Record set START
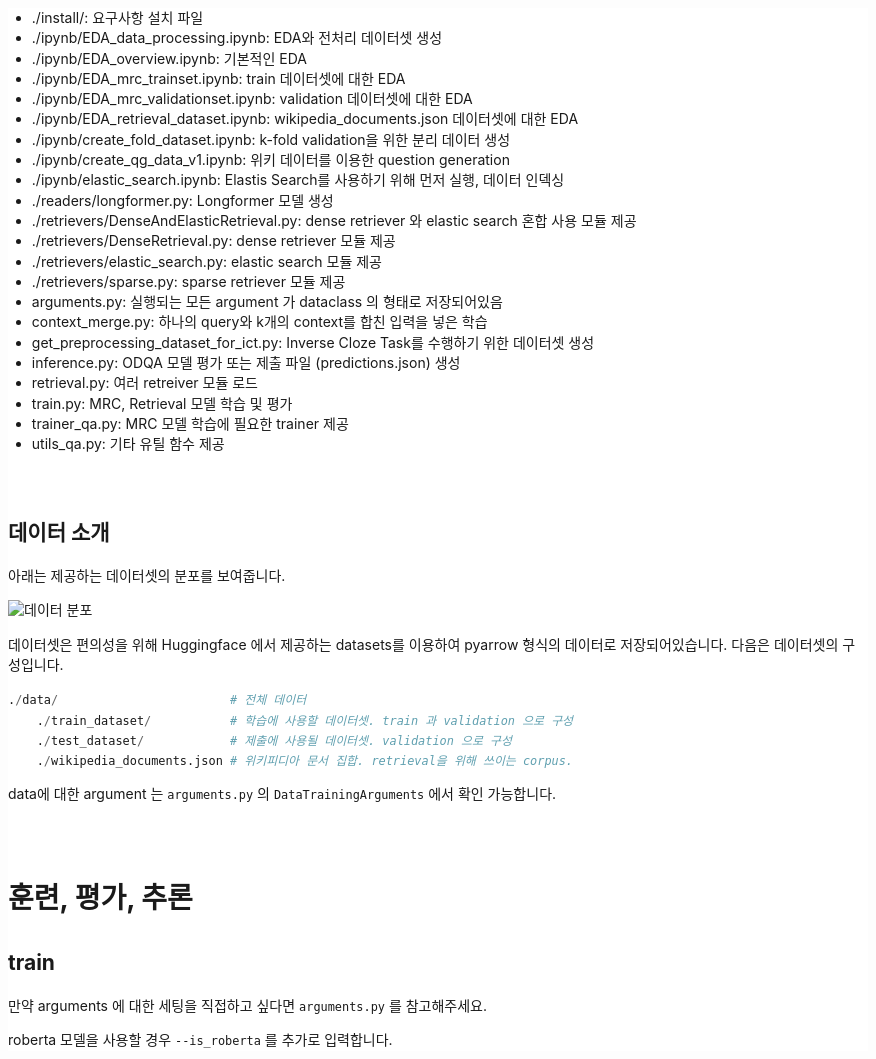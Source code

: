 

- ./install/: 요구사항 설치 파일
- ./ipynb/EDA_data_processing.ipynb: EDA와 전처리 데이터셋 생성
- ./ipynb/EDA_overview.ipynb: 기본적인 EDA
- ./ipynb/EDA_mrc_trainset.ipynb: train 데이터셋에 대한 EDA
- ./ipynb/EDA_mrc_validationset.ipynb: validation 데이터셋에 대한 EDA
- ./ipynb/EDA_retrieval_dataset.ipynb: wikipedia_documents.json 데이터셋에 대한 EDA
- ./ipynb/create_fold_dataset.ipynb: k-fold validation을 위한 분리 데이터 생성
- ./ipynb/create_qg_data_v1.ipynb: 위키 데이터를 이용한 question generation
- ./ipynb/elastic_search.ipynb: Elastis Search를 사용하기 위해 먼저 실행, 데이터 인덱싱
- ./readers/longformer.py: Longformer 모델 생성
- ./retrievers/DenseAndElasticRetrieval.py: dense retriever 와 elastic search 혼합 사용 모듈 제공
- ./retrievers/DenseRetrieval.py: dense retriever 모듈 제공
- ./retrievers/elastic_search.py: elastic search 모듈 제공
- ./retrievers/sparse.py: sparse retriever 모듈 제공
- arguments.py: 실행되는 모든 argument 가 dataclass 의 형태로 저장되어있음
- context_merge.py: 하나의 query와 k개의 context를 합친 입력을 넣은 학습
- get_preprocessing_dataset_for_ict.py: Inverse Cloze Task를 수행하기 위한 데이터셋 생성
- inference.py: ODQA 모델 평가 또는 제출 파일 (predictions.json) 생성
- retrieval.py: 여러 retreiver 모듈 로드
- train.py: MRC, Retrieval 모델 학습 및 평가
- trainer_qa.py: MRC 모델 학습에 필요한 trainer 제공
- utils_qa.py: 기타 유틸 함수 제공

<br>

## 데이터 소개

아래는 제공하는 데이터셋의 분포를 보여줍니다.

![데이터 분포](./code/assets/dataset.png)

데이터셋은 편의성을 위해 Huggingface 에서 제공하는 datasets를 이용하여 pyarrow 형식의 데이터로 저장되어있습니다. 다음은 데이터셋의 구성입니다.

```python
./data/                        # 전체 데이터
    ./train_dataset/           # 학습에 사용할 데이터셋. train 과 validation 으로 구성 
    ./test_dataset/            # 제출에 사용될 데이터셋. validation 으로 구성 
    ./wikipedia_documents.json # 위키피디아 문서 집합. retrieval을 위해 쓰이는 corpus.
```

data에 대한 argument 는 `arguments.py` 의 `DataTrainingArguments` 에서 확인 가능합니다. 

<br>

# 훈련, 평가, 추론

## train

만약 arguments 에 대한 세팅을 직접하고 싶다면 `arguments.py` 를 참고해주세요. 

roberta 모델을 사용할 경우 `--is_roberta` 를 추가로 입력합니다.
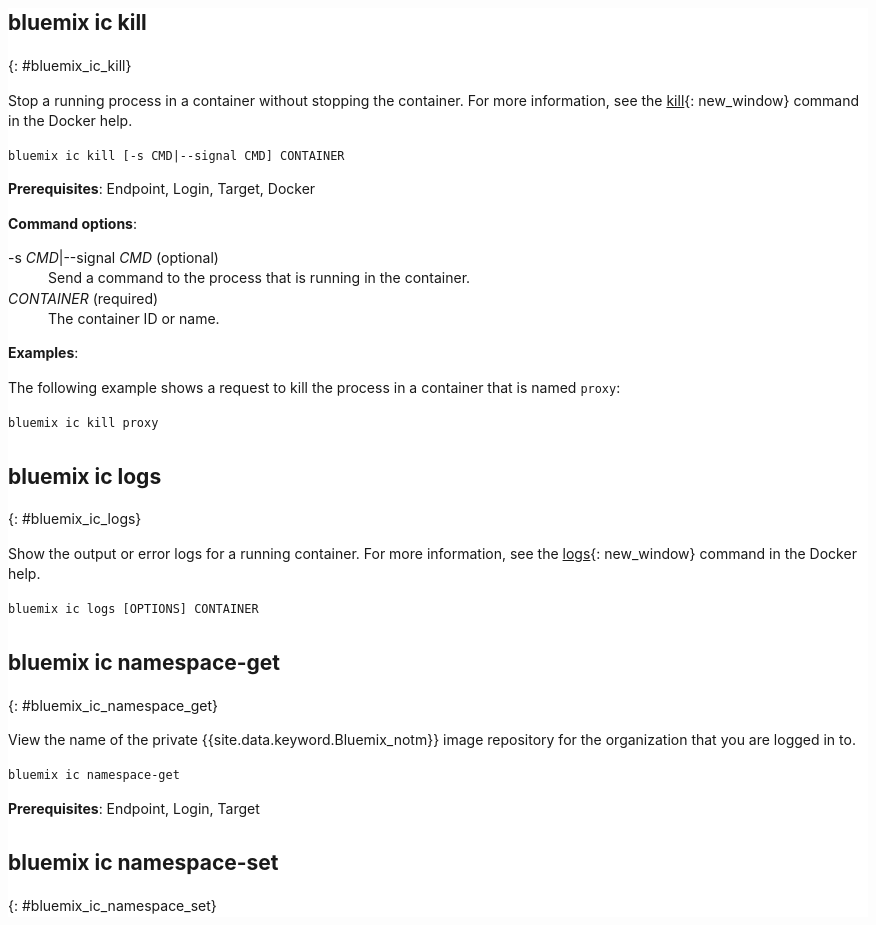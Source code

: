 
## bluemix ic kill
{: #bluemix_ic_kill}

Stop a running process in a container without stopping the container. For more information, see the [kill](https://docs.docker.com/engine/reference/commandline/kill/){: new_window} command in the Docker help.

```
bluemix ic kill [-s CMD|--signal CMD] CONTAINER
```

<strong>Prerequisites</strong>:  Endpoint, Login, Target, Docker

<strong>Command options</strong>:

   <dl>
   <dt>-s <i>CMD</i>|--signal <i>CMD</i> (optional)</dt>
   <dd>Send a command to the process that is running in the container.</dd>
   <dt><i>CONTAINER</i> (required)</dt>
   <dd>The container ID or name.</dd>
   </dl>


<strong>Examples</strong>:

The following example shows a request to kill the process in a container that is named `proxy`:
```
bluemix ic kill proxy
```


## bluemix ic logs
{: #bluemix_ic_logs}

Show the output or error logs for a running container. For more information, see the [logs](https://docs.docker.com/engine/reference/commandline/logs/){: new_window} command in the Docker help.
```
bluemix ic logs [OPTIONS] CONTAINER
```


## bluemix ic namespace-get
{: #bluemix_ic_namespace_get}

View the name of the private {{site.data.keyword.Bluemix_notm}} image repository for the organization that you are logged in to.

```
bluemix ic namespace-get
```

<strong>Prerequisites</strong>:  Endpoint, Login, Target


## bluemix ic namespace-set
{: #bluemix_ic_namespace_set}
Record set END
For each line above that includes "ipynb", make a copy.

- ./ipynb/EDA_data_processing.ipynb: EDA와 전처리 데이터셋 생성
- ./ipynb/EDA_overview.ipynb: 기본적인 EDA
- ./ipynb/EDA_mrc_trainset.ipynb: train 데이터셋에 대한 EDA
- ./ipynb/EDA_mrc_validationset.ipynb: validation 데이터셋에 대한 EDA
- ./ipynb/EDA_retrieval_dataset.ipynb: wikipedia_documents.json 데이터셋에 대한 EDA
- ./ipynb/create_fold_dataset.ipynb: k-fold validation을 위한 분리 데이터 생성
- ./ipynb/create_qg_data_v1.ipynb: 위키 데이터를 이용한 question generation
- ./ipynb/elastic_search.ipynb: Elastis Search를 사용하기 위해 먼저 실행, 데이터 인덱싱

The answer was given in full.